→ Description of the task
Lines with the word "DescribeTypeRegistrationInputRequestTypeDef" in them are the ones to copy from the records.

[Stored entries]
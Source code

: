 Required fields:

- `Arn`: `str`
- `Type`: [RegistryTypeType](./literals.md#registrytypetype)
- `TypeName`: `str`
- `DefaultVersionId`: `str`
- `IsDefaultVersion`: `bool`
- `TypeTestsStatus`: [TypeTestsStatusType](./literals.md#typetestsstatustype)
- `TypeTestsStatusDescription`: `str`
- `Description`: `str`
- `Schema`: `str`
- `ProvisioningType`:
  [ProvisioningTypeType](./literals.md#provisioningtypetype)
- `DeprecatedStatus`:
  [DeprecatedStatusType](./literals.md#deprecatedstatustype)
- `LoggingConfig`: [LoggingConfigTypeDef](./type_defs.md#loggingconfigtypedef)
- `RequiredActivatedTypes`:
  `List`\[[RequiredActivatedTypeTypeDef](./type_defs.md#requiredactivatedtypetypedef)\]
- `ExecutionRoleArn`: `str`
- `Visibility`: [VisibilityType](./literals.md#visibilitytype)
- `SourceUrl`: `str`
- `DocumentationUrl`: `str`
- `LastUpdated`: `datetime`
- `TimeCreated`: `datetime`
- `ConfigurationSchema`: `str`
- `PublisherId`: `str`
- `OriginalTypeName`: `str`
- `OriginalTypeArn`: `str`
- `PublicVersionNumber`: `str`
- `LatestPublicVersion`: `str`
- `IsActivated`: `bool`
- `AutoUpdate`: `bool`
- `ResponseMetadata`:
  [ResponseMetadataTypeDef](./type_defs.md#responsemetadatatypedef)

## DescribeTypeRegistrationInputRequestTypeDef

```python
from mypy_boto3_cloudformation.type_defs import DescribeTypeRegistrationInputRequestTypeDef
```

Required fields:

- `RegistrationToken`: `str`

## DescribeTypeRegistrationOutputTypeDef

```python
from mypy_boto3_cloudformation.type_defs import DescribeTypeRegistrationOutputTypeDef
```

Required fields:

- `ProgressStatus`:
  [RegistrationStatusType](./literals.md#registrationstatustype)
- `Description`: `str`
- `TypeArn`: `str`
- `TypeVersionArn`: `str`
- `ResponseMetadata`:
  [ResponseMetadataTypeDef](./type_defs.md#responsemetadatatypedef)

→ Reply
## DescribeTypeRegistrationInputRequestTypeDef
from mypy_boto3_cloudformation.type_defs import DescribeTypeRegistrationInputRequestTypeDef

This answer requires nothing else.